● DATASET
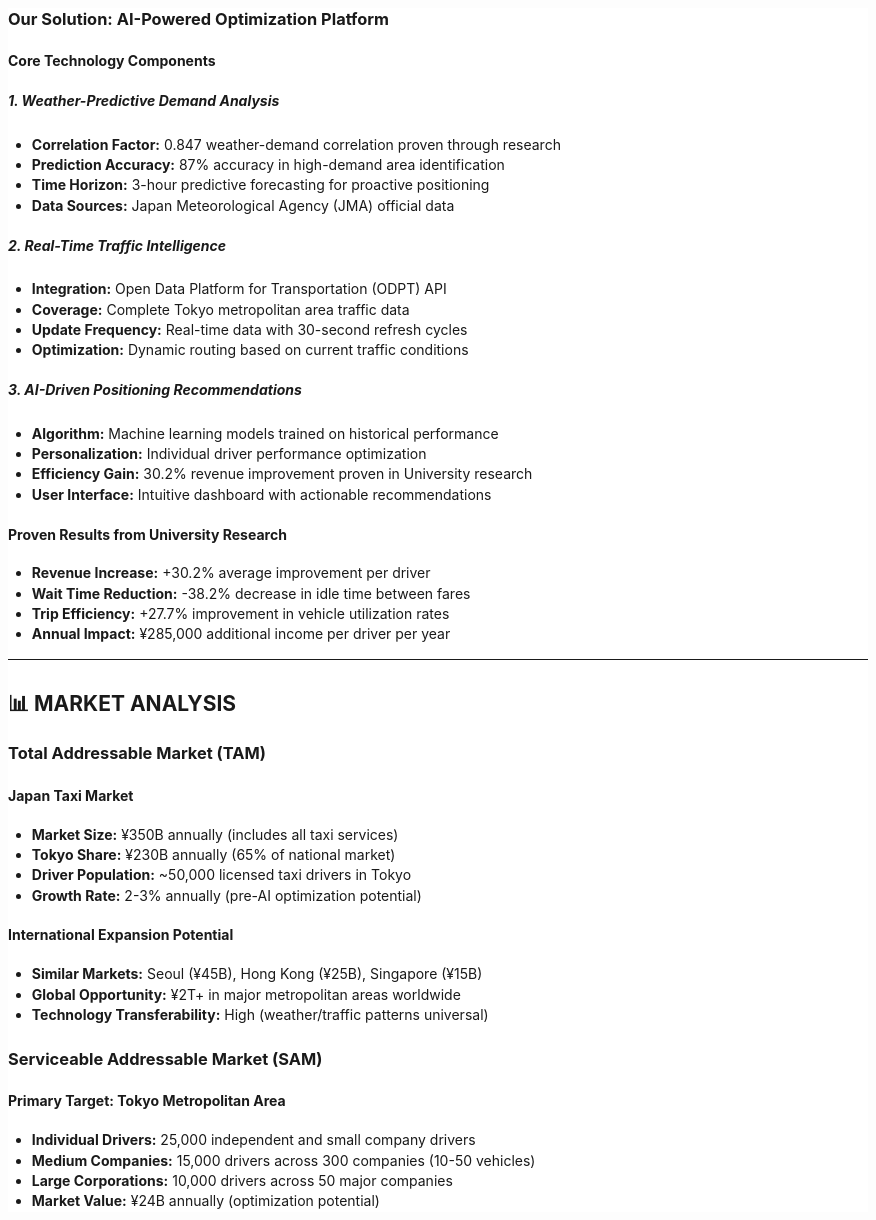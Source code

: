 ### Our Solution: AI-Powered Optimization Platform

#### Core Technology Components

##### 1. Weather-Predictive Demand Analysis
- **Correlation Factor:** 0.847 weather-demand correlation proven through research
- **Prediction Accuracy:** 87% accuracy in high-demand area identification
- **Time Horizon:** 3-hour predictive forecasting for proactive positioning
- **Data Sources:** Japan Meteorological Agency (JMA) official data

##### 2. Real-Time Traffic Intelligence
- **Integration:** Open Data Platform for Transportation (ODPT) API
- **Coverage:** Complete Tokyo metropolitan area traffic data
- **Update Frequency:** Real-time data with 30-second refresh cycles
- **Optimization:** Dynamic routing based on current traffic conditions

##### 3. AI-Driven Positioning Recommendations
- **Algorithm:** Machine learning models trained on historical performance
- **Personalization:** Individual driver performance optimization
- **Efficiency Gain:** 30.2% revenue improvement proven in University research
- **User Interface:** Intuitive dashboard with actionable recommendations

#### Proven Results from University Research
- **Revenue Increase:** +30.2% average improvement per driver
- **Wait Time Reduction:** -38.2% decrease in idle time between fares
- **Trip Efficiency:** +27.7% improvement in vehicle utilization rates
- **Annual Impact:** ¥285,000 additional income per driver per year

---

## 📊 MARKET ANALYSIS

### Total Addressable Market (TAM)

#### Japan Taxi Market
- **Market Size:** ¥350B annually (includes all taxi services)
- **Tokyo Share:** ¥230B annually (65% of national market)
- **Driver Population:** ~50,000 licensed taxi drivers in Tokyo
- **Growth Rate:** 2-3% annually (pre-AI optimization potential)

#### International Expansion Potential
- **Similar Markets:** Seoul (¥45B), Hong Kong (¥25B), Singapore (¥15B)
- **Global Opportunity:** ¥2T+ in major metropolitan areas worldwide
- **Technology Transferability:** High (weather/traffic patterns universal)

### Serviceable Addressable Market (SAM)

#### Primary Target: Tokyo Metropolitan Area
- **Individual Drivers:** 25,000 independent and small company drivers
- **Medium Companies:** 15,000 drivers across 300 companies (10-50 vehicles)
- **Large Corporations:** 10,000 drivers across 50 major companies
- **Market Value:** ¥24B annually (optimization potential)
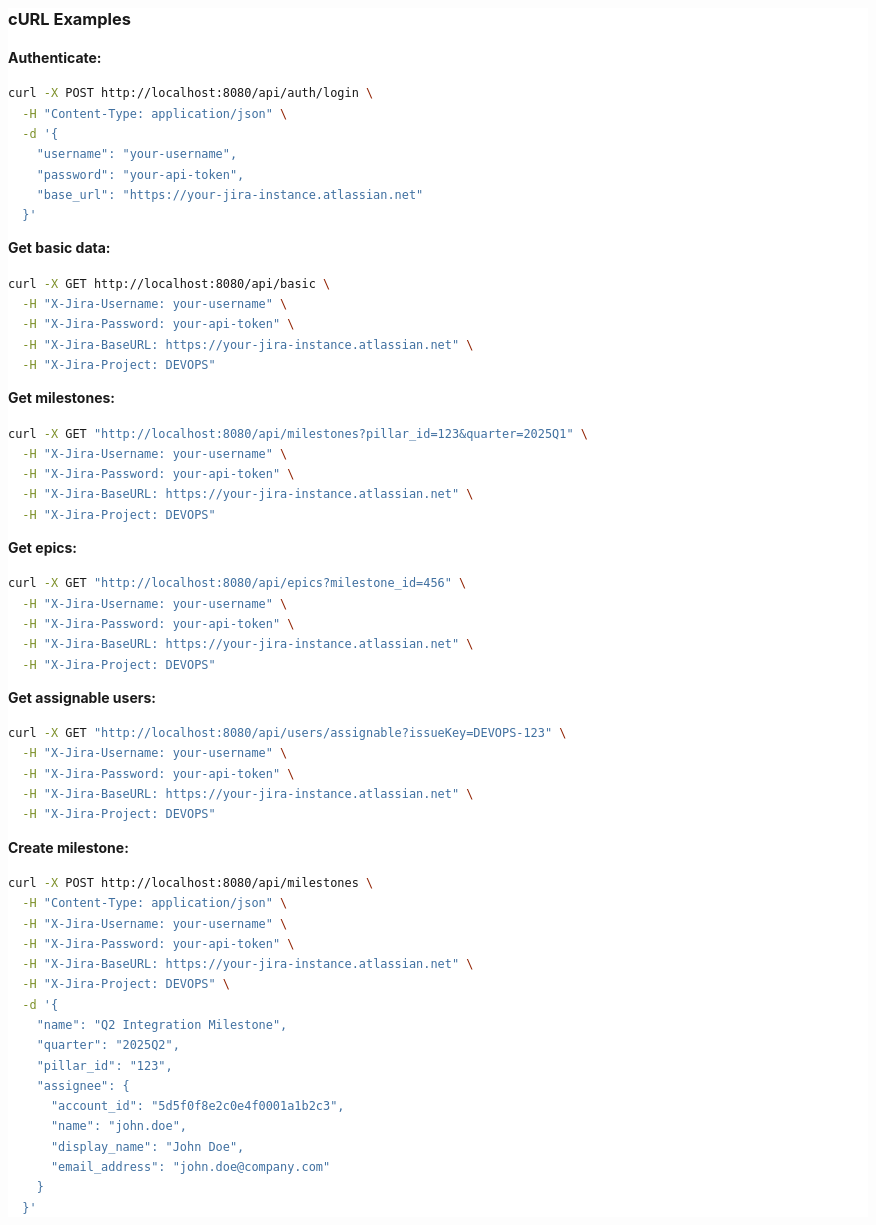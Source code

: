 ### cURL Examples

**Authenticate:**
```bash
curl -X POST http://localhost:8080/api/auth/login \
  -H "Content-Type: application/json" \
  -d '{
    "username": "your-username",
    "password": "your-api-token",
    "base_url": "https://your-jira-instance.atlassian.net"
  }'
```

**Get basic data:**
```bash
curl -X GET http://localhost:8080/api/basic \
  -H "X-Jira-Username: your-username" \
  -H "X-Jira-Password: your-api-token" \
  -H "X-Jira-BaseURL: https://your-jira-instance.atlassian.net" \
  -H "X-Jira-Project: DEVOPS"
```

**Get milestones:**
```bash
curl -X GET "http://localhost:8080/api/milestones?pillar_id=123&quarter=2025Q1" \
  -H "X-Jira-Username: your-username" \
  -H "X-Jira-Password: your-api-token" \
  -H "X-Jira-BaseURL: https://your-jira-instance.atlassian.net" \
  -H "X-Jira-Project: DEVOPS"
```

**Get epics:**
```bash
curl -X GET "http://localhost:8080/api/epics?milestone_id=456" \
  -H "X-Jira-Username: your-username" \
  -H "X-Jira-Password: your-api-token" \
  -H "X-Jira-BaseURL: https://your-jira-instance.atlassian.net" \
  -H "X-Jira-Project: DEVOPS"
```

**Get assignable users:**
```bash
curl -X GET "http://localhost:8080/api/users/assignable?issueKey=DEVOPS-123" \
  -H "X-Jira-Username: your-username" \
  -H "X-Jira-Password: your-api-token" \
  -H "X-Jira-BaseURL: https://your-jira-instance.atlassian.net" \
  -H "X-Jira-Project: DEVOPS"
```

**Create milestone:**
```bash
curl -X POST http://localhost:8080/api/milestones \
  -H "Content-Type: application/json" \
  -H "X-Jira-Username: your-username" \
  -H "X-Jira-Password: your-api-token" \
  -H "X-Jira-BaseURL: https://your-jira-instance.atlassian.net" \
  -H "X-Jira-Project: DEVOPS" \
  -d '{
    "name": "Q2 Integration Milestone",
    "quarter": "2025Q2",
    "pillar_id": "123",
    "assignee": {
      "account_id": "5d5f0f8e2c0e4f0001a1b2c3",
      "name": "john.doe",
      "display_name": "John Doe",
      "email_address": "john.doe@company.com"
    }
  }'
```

● PROBLEM STATEMENT
Your job is to reproduce the material exactly. Keep pictures out of it.

● OUTPUT BELOW
Source code

: ### Our Solution: AI-Powered Optimization Platform

#### Core Technology Components

##### 1. Weather-Predictive Demand Analysis
- **Correlation Factor:** 0.847 weather-demand correlation proven through research
- **Prediction Accuracy:** 87% accuracy in high-demand area identification
- **Time Horizon:** 3-hour predictive forecasting for proactive positioning
- **Data Sources:** Japan Meteorological Agency (JMA) official data

##### 2. Real-Time Traffic Intelligence
- **Integration:** Open Data Platform for Transportation (ODPT) API
- **Coverage:** Complete Tokyo metropolitan area traffic data
- **Update Frequency:** Real-time data with 30-second refresh cycles
- **Optimization:** Dynamic routing based on current traffic conditions

##### 3. AI-Driven Positioning Recommendations
- **Algorithm:** Machine learning models trained on historical performance
- **Personalization:** Individual driver performance optimization
- **Efficiency Gain:** 30.2% revenue improvement proven in University research
- **User Interface:** Intuitive dashboard with actionable recommendations

#### Proven Results from University Research
- **Revenue Increase:** +30.2% average improvement per driver
- **Wait Time Reduction:** -38.2% decrease in idle time between fares
- **Trip Efficiency:** +27.7% improvement in vehicle utilization rates
- **Annual Impact:** ¥285,000 additional income per driver per year

---

## 📊 MARKET ANALYSIS

### Total Addressable Market (TAM)

#### Japan Taxi Market
- **Market Size:** ¥350B annually (includes all taxi services)
- **Tokyo Share:** ¥230B annually (65% of national market)
- **Driver Population:** ~50,000 licensed taxi drivers in Tokyo
- **Growth Rate:** 2-3% annually (pre-AI optimization potential)

#### International Expansion Potential
- **Similar Markets:** Seoul (¥45B), Hong Kong (¥25B), Singapore (¥15B)
- **Global Opportunity:** ¥2T+ in major metropolitan areas worldwide
- **Technology Transferability:** High (weather/traffic patterns universal)

### Serviceable Addressable Market (SAM)

#### Primary Target: Tokyo Metropolitan Area
- **Individual Drivers:** 25,000 independent and small company drivers
- **Medium Companies:** 15,000 drivers across 300 companies (10-50 vehicles)
- **Large Corporations:** 10,000 drivers across 50 major companies
- **Market Value:** ¥24B annually (optimization potential)
Source code

: ### cURL Examples

**Authenticate:**
```bash
curl -X POST http://localhost:8080/api/auth/login \
  -H "Content-Type: application/json" \
  -d '{
    "username": "your-username",
    "password": "your-api-token",
    "base_url": "https://your-jira-instance.atlassian.net"
  }'
```

**Get basic data:**
```bash
curl -X GET http://localhost:8080/api/basic \
  -H "X-Jira-Username: your-username" \
  -H "X-Jira-Password: your-api-token" \
  -H "X-Jira-BaseURL: https://your-jira-instance.atlassian.net" \
  -H "X-Jira-Project: DEVOPS"
```

**Get milestones:**
```bash
curl -X GET "http://localhost:8080/api/milestones?pillar_id=123&quarter=2025Q1" \
  -H "X-Jira-Username: your-username" \
  -H "X-Jira-Password: your-api-token" \
  -H "X-Jira-BaseURL: https://your-jira-instance.atlassian.net" \
  -H "X-Jira-Project: DEVOPS"
```

**Get epics:**
```bash
curl -X GET "http://localhost:8080/api/epics?milestone_id=456" \
  -H "X-Jira-Username: your-username" \
  -H "X-Jira-Password: your-api-token" \
  -H "X-Jira-BaseURL: https://your-jira-instance.atlassian.net" \
  -H "X-Jira-Project: DEVOPS"
```

**Get assignable users:**
```bash
curl -X GET "http://localhost:8080/api/users/assignable?issueKey=DEVOPS-123" \
  -H "X-Jira-Username: your-username" \
  -H "X-Jira-Password: your-api-token" \
  -H "X-Jira-BaseURL: https://your-jira-instance.atlassian.net" \
  -H "X-Jira-Project: DEVOPS"
```

**Create milestone:**
```bash
curl -X POST http://localhost:8080/api/milestones \
  -H "Content-Type: application/json" \
  -H "X-Jira-Username: your-username" \
  -H "X-Jira-Password: your-api-token" \
  -H "X-Jira-BaseURL: https://your-jira-instance.atlassian.net" \
  -H "X-Jira-Project: DEVOPS" \
  -d '{
    "name": "Q2 Integration Milestone",
    "quarter": "2025Q2",
    "pillar_id": "123",
    "assignee": {
      "account_id": "5d5f0f8e2c0e4f0001a1b2c3",
      "name": "john.doe",
      "display_name": "John Doe",
      "email_address": "john.doe@company.com"
    }
  }'
```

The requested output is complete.